FoodNetwork.com and Saveur.com each have a recipe for Mexican birria. Saveur adapted its recipe from an authentic dish that takes over four hours to make, but Food Network's recipe only takes two hours.
To make Food Network's recipe, roast four guajillo chiles and four ancho chiles, chill them in cold water for 20 minutes, and puree the chiles with 1 cup warm water in a blender. In a deep Dutch oven, add 1 pound of cubed top round, 1 pound of cubed baby back ribs, 1 cup of hot water, 1 quartered onion, and 6 garlic cloves. Bring to a boil and cook for 1 hour. Add the chile puree, 2 fresh bay leaves, 6 sprigs thyme, 1 tablespoon ground cumin, 1 tablespoon Mexican oregano, salt and pepper. Simmer for 30 minutes. In a blender, puree 1/2 cup of red wine vinegar, 2 garlic cloves and 1 teaspoon of chili powder into a sauce. Garnish the stew with diced onion, lime slices and chopped cilantro and serve corn tortillas and the sauce on the side.

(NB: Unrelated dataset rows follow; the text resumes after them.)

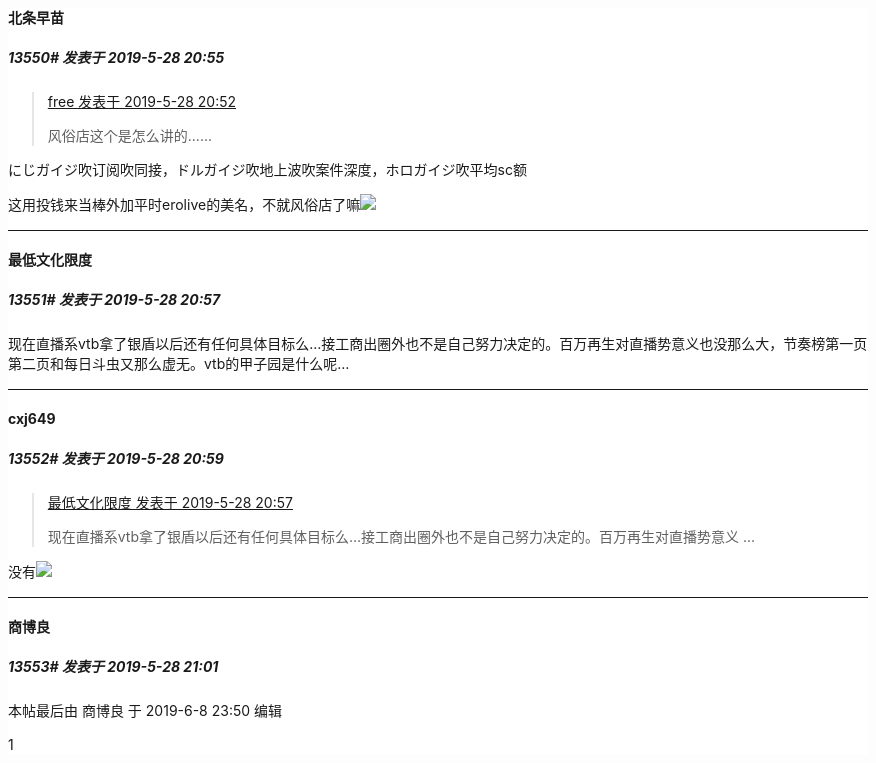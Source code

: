 ####  北条早苗  
##### 13550#       发表于 2019-5-28 20:55



<blockquote><a href="httphttps://bbs.saraba1st.com/2b/forum.php?mod=redirect&amp;goto=findpost&amp;pid=43893089&amp;ptid=1823171" target="_blank">free 发表于 2019-5-28 20:52</a>

风俗店这个是怎么讲的......</blockquote>
にじガイジ吹订阅吹同接，ドルガイジ吹地上波吹案件深度，ホロガイジ吹平均sc额

这用投钱来当棒外加平时erolive的美名，不就风俗店了嘛<img src="https://static.saraba1st.com/image/smiley/face2017/068.png" referrerpolicy="no-referrer">







-----

####  最低文化限度  
##### 13551#       发表于 2019-5-28 20:57




现在直播系vtb拿了银盾以后还有任何具体目标么…接工商出圈外也不是自己努力决定的。百万再生对直播势意义也没那么大，节奏榜第一页第二页和每日斗虫又那么虚无。vtb的甲子园是什么呢…







-----

####  cxj649  
##### 13552#       发表于 2019-5-28 20:59



<blockquote><a href="httphttps://bbs.saraba1st.com/2b/forum.php?mod=redirect&amp;goto=findpost&amp;pid=43893153&amp;ptid=1823171" target="_blank">最低文化限度 发表于 2019-5-28 20:57</a>

现在直播系vtb拿了银盾以后还有任何具体目标么…接工商出圈外也不是自己努力决定的。百万再生对直播势意义 ...</blockquote>
没有<img src="https://static.saraba1st.com/image/smiley/face2017/068.png" referrerpolicy="no-referrer">







-----

####  商博良  
##### 13553#       发表于 2019-5-28 21:01



 本帖最后由 商博良 于 2019-6-8 23:50 编辑 

1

Saveur's recipe calls for 5 pounds of young goat or 3 pounds of lamb roast, rubbed in salt and roasted on a steaming rack in a large sealed pot with 4 cloves of crushed garlic, 1 finely chopped white onion, and 4 cups of water at 325 degrees for 4 hours. A pasilla chile is halved, toasted in a skillet and soaked in 1 cup of hot water for 30 minutes before pureed in a blender. Blend 1/2 teaspoon ground cumin, 2 teaspoons marjoram, black pepper, 1/2 teaspoon ground ginger, 2 teaspoons sesame seeds, 4 whole cloves, 4 teaspoons of sugar, 6 tablespoons of vinegar and 3 tablespoons of water into the chile puree. The meat is glazed with 3/4 cup of the chile sauce at 350 degrees for about 20 minutes, then shredded. A birria sauce is made by simmering, uncovered, 5 pounds of cooked, pureed tomatoes, the remaining chile sauce, 2 bay leaves, 1 small cinnamon stick and the water used to steam the meat until the liquid is reduced by one-third. The meat is served with the sauce and garnished with diced onion, lime slices and chopped cilantro.